▸ **EXERCISE DESCRIPTION**
Only lines holding the word "Forme" should be copied from the material.

▸ **MATERIAL FOR THIS TASK**
........
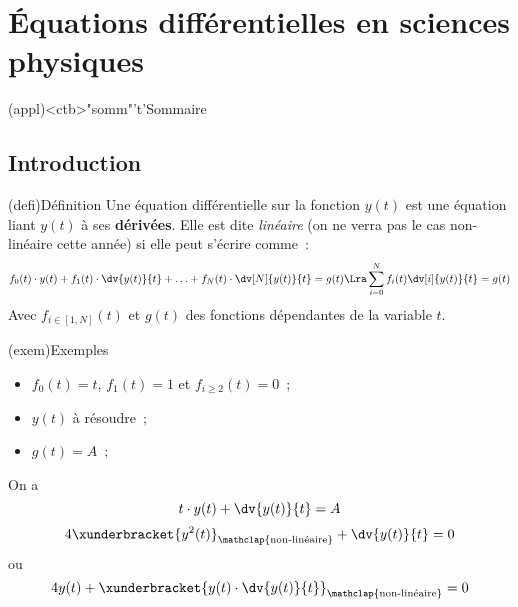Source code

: \documentclass[a4paper, 11pt, garamond]{book}
\begin{document}
\setcounter{chapter}{5}


\chapter{Équations différentielles en sciences physiques}


\begin{tcn}(appl)<ctb>"somm"'t'{Sommaire}
	\let\item\olditem
	\vspace{-15pt}
	\minitoc
	\vspace{-15pt}
\end{tcn}


\section{Introduction}
\begin{tcn}(defi){Définition}
	Une équation différentielle sur la fonction $y(t)$
	est une équation liant $y(t)$ à ses \textbf{dérivées}. Elle est dite
	\textit{linéaire} (on ne verra pas le cas
	non-linéaire cette année) si elle peut s’écrire comme~:
	\[
		f_0(t) \cdot y(t) + f_1(t) \cdot \dv{y(t)}{t} + \ldots + f_N(t) \cdot
		\dv[N]{y(t)}{t} = g(t)
		\Lra
		\sum_{i=0}^{N} f_i(t) \dv[i]{y(t)}{t} = g(t)
	\]
  Avec $f_{i \in [1,N]}(t)$ et $g(t)$ des fonctions dépendantes de la variable
	$t$.
\end{tcn}

\begin{tcn}[sidebyside, sidebyside align=top](exem){Exemples}
	\begin{itemize}
		\item $f_0(t) = t$, $f_1(t) = 1$ et $f_{i \geq 2}(t) = 0$~;
		\item $y(t)$ à résoudre~;
		\item $g(t) = A$~;
	\end{itemize}
	On a
	\[
		t \cdot y(t) + \dv{y(t)}{t} = A
	\]
	\tcblower
	\[
		4\xunderbracket{y^{2}(t)}_{\mathclap{\text{non-linéaire}}} +
		\dv{y(t)}{t} = 0
	\]
	ou
	\[
		4y(t) +
		\xunderbracket{y(t) \cdot \dv{y(t)}{t}}_{\mathclap{\text{non-linéaire}}} = 0
	\]
\end{tcn}
\end{document}
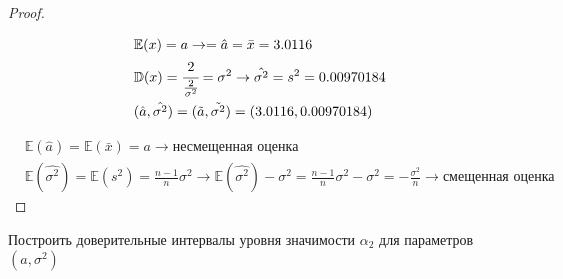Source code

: \begin{proof}
\begin{itemize}
		\begin{align}
			& \mathbb{E}(x)=a\rightarrow=\hat{a}=\bar{x}=3.0116 \\
			& \mathbb{D}(x)=\cfrac{2}{\frac{2}{\sigma^2}}=\sigma^2\rightarrow\hat{\sigma^2}=s^2=0.00970184 \\
			& (\hat{a}, \hat{\sigma^2})=(\tilde{a}, \tilde{\sigma^2})=(3.0116, 0.00970184)
		\end{align}
	\end{itemize}
	\begin{align}
		& \mathbb{E}(\hat{a})=\mathbb{E}(\bar{x})=a\rightarrow\text{несмещенная оценка} \\
		& \mathbb{E}(\hat{\sigma^2})=\mathbb{E}(s^2)=\frac{n-1}{n}\sigma^2\rightarrow\mathbb{E}(\hat{\sigma^2})-\sigma^2=\frac{n-1}{n}\sigma^2-\sigma^2=-\frac{\sigma^2}{n}\rightarrow\text{смещенная оценка}
	\end{align}
\end{proof}


\begin{problem}
	Построить доверительные интервалы уровня значимости $\alpha_2$ для параметров $(a, \sigma^2)$ 	
\end{problem}

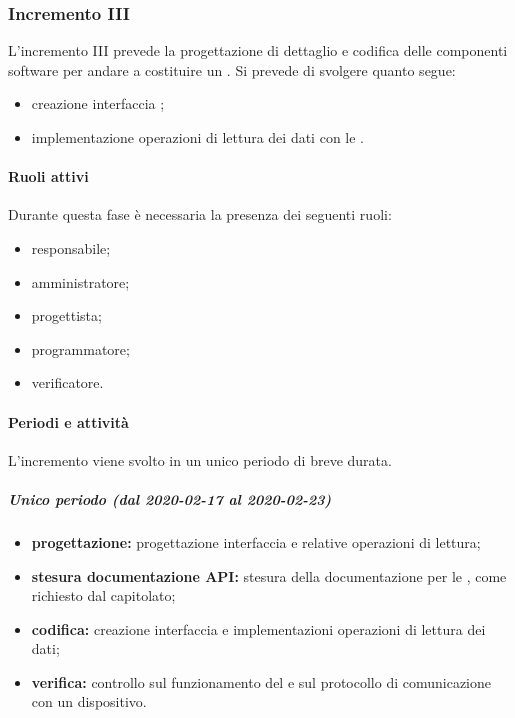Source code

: 
		\subsubsection{Incremento III}
			
			L'incremento III prevede la progettazione di dettaglio e codifica delle componenti software per andare a costituire un . Si prevede di svolgere quanto segue:
			\begin{itemize}
				\item creazione interfaccia ;
				\item implementazione operazioni di lettura dei dati con le .
			\end{itemize}
			
			\paragraph{Ruoli attivi}
			
				Durante questa fase è necessaria la presenza dei seguenti ruoli:
				\begin{itemize}
					\item responsabile;
					\item amministratore;
					\item progettista;
					\item programmatore;
					\item verificatore.
				\end{itemize}
			
			\paragraph{Periodi e attività}
			
				L'incremento viene svolto in un unico periodo di breve durata.
				
				\subparagraph{Unico periodo (dal 2020-02-17 al 2020-02-23)}
				
					\begin{itemize}
						\item \textbf{progettazione:} progettazione interfaccia  e relative operazioni di lettura;
						\item \textbf{stesura documentazione API:} stesura della documentazione per le , come richiesto dal capitolato;
						\item \textbf{codifica:} creazione interfaccia  e implementazioni operazioni di lettura dei dati;
						\item \textbf{verifica:} controllo sul funzionamento del  e sul protocollo di comunicazione con un dispositivo.
					\end{itemize} 			

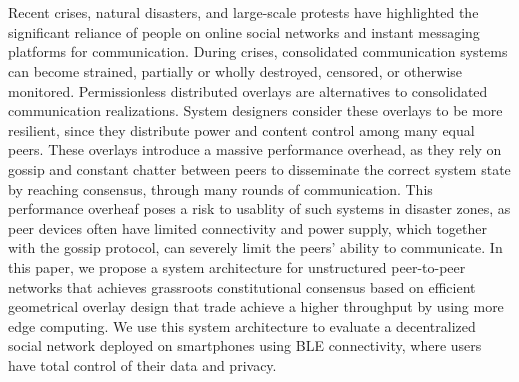 \chapter{\abstractname}
Recent crises, natural disasters, and large-scale protests have highlighted the significant reliance of people on online social networks and instant messaging platforms for communication.
During crises, consolidated communication systems can become strained, partially or wholly destroyed, censored, or otherwise monitored.
Permissionless distributed overlays are alternatives to consolidated communication realizations.
System designers consider these overlays to be more resilient, since they distribute power and content control among many equal peers.
These overlays introduce a massive performance overhead, as they rely on gossip and constant chatter between peers to disseminate the correct system state by reaching consensus, through many rounds of communication.
This performance overheaf poses a risk to usablity of such systems in disaster zones, as peer devices often have limited connectivity and power supply, which together with the gossip protocol, can severely limit the peers' ability to communicate.
In this paper, we propose a system architecture for unstructured peer-to-peer networks that achieves grassroots constitutional consensus based on efficient geometrical overlay design that trade achieve a higher throughput by using more edge computing.
We use this system architecture to evaluate a decentralized social network deployed on smartphones using BLE connectivity, where users have total control of their data and privacy.




\makeatletter
{}
{\renewcommand{\abstractname}{Kurzfassung}}
{\renewcommand{\abstractname}{Abstract}}
\makeatother

\chapter{\abstractname}

\begin{otherlanguage}{ngerman} %

\end{otherlanguage}


\makeatletter
{}
{\renewcommand{\abstractname}{Abstract}}
{\renewcommand{\abstractname}{Kurzfassung}}
\makeatother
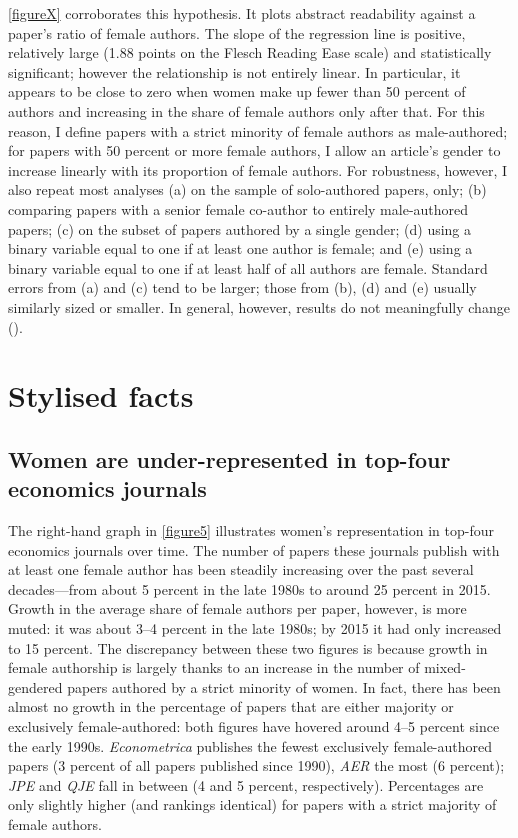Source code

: \autoref{figureX} corroborates this hypothesis. It plots abstract readability against a paper's ratio of female authors. The slope of the regression line is positive, relatively large (1.88 points on the Flesch Reading Ease scale) and statistically significant; however the relationship is not entirely linear. In particular, it appears to be close to zero when women make up fewer than 50 percent of authors and increasing in the share of female authors only after that. For this reason, I define papers with a strict minority of female authors as male-authored; for papers with 50 percent or more female authors, I allow an article's gender to increase linearly with its proportion of female authors. For robustness, however, I also repeat most analyses (a) on the sample of solo-authored papers, only; (b) comparing papers with a senior female co-author to entirely male-authored papers; (c) on the subset of papers authored by a single gender; (d) using a binary variable equal to one if at least one author is female; and (e) using a binary variable equal to one if at least half of all authors are female. Standard errors from (a) and (c) tend to be larger; those from (b), (d) and (e) usually similarly sized or smaller. In general, however, results do not meaningfully change ().

\section{Stylised facts}
\label{stylisedfacts}

\subsection{Women are under-represented in top-four economics journals}
\label{underrepresentation}



The right-hand graph in \autoref{figure5} illustrates women's representation in top-four economics journals over time. The number of papers these journals publish with at least one female author has been steadily increasing over the past several decades---from about 5 percent in the late 1980s to around 25 percent in 2015. Growth in the average share of female authors per paper, however, is more muted: it was about 3--4 percent in the late 1980s; by 2015 it had only increased to 15 percent. The discrepancy between these two figures is because growth in female authorship is largely thanks to an increase in the number of mixed-gendered papers authored by a strict minority of women. In fact, there has been almost no growth in the percentage of papers that are either majority or exclusively female-authored: both figures have hovered around 4--5 percent since the early 1990s. \emph{Econometrica} publishes the fewest exclusively female-authored papers (3 percent of all papers published since 1990), \emph{AER} the most (6 percent); \emph{JPE} and \emph{QJE} fall in between (4 and 5 percent, respectively). Percentages are only slightly higher (and rankings identical) for papers with a strict majority of female authors.

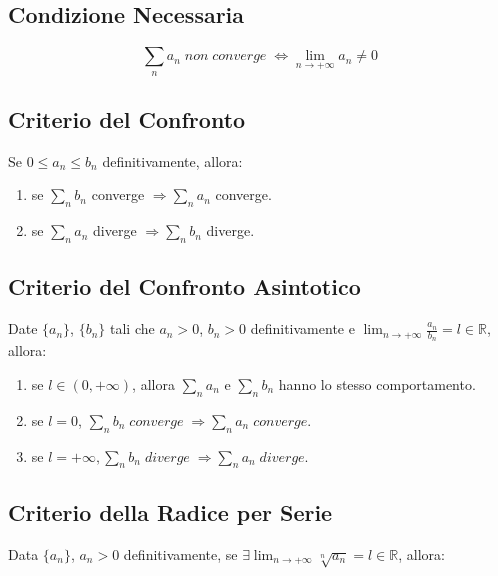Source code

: \documentclass{article}
\begin{document}
\subsection{Condizione Necessaria}

\begin{equation*}
    \displaystyle \sum_{n} a_n \; non \; converge \; \Leftrightarrow \displaystyle \lim_{n \to + \infty} a_n \neq 0
\end{equation*}

\subsection{Criterio del Confronto}

Se $0 \leq a_n \leq b_n$ definitivamente, allora:

\begin{enumerate}
    \item se $\displaystyle \sum_{n} b_n$ converge $\Rightarrow \displaystyle \sum_{n} a_n$ converge.
    \item se $\displaystyle \sum_{n} a_n$ diverge $\Rightarrow \displaystyle \sum_{n} b_n$ diverge.
\end{enumerate}

\subsection{Criterio del Confronto Asintotico}

Date $\{a_n\}$, $\{b_n\}$ tali che $a_n > 0$, $b_n > 0$ definitivamente e $\displaystyle \lim_{n \to + \infty} \frac{a_n}{b_n} = l \in \mathbb{R}$, allora:

\begin{enumerate}
    \item se $l \in (0, + \infty)$, allora $\displaystyle \sum_n a_n$ e $\displaystyle \sum_n b_n$ hanno lo stesso comportamento.
    \item se $l = 0$, $\displaystyle \sum_n b_n \; converge \; \Rightarrow \sum_n a_n \; converge$.
    \item se $l = + \infty, \sum_n b_n \; diverge \; \Rightarrow \sum_n a_n \; diverge$.
\end{enumerate}

\subsection{Criterio della Radice per Serie}

Data $\{a_n\}$, $a_n > 0$ definitivamente, se $\exists \displaystyle \lim_{n \to + \infty} \sqrt[n]{a_n} = l \in \mathbb{R}$, allora:
\end{document}
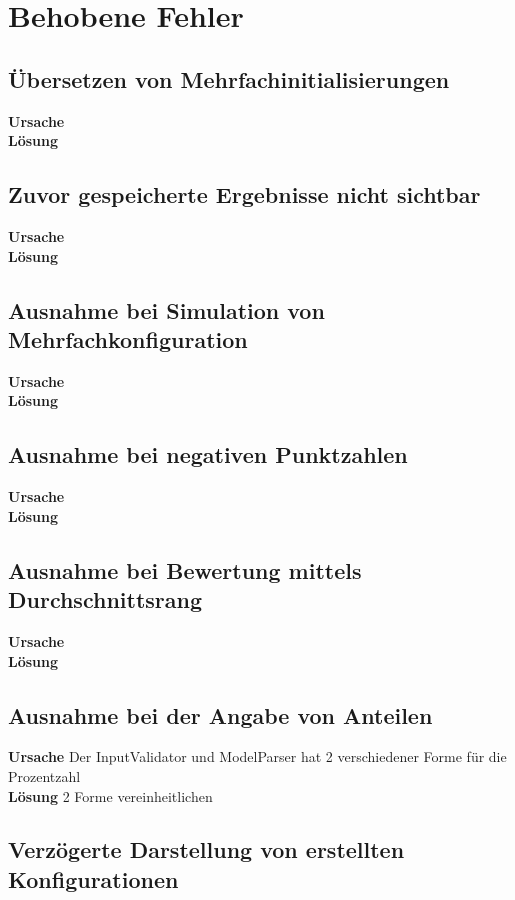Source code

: \section{Behobene Fehler}

\subsection{Übersetzen von Mehrfachinitialisierungen}

\textbf{Ursache}\\
\textbf{Lösung}

\subsection{Zuvor gespeicherte Ergebnisse nicht sichtbar}

\textbf{Ursache}\\
\textbf{Lösung}

\subsection{Ausnahme bei Simulation von Mehrfachkonfiguration}

\textbf{Ursache}\\
\textbf{Lösung}

\subsection{Ausnahme bei negativen Punktzahlen}

\textbf{Ursache}\\
\textbf{Lösung}

\subsection{Ausnahme bei Bewertung mittels Durchschnittsrang}

\textbf{Ursache}\\
\textbf{Lösung}

\subsection{Ausnahme bei der Angabe von Anteilen}

\textbf{Ursache} Der InputValidator und ModelParser hat 2 verschiedener Forme für die Prozentzahl\\
\textbf{Lösung} 2 Forme vereinheitlichen

\subsection{Verzögerte Darstellung von erstellten Konfigurationen}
........
▸ **FINISHED TASK**
\textbf{Ursache} Der InputValidator und ModelParser hat 2 verschiedener Forme für die Prozentzahl\\
\textbf{Lösung} 2 Forme vereinheitlichen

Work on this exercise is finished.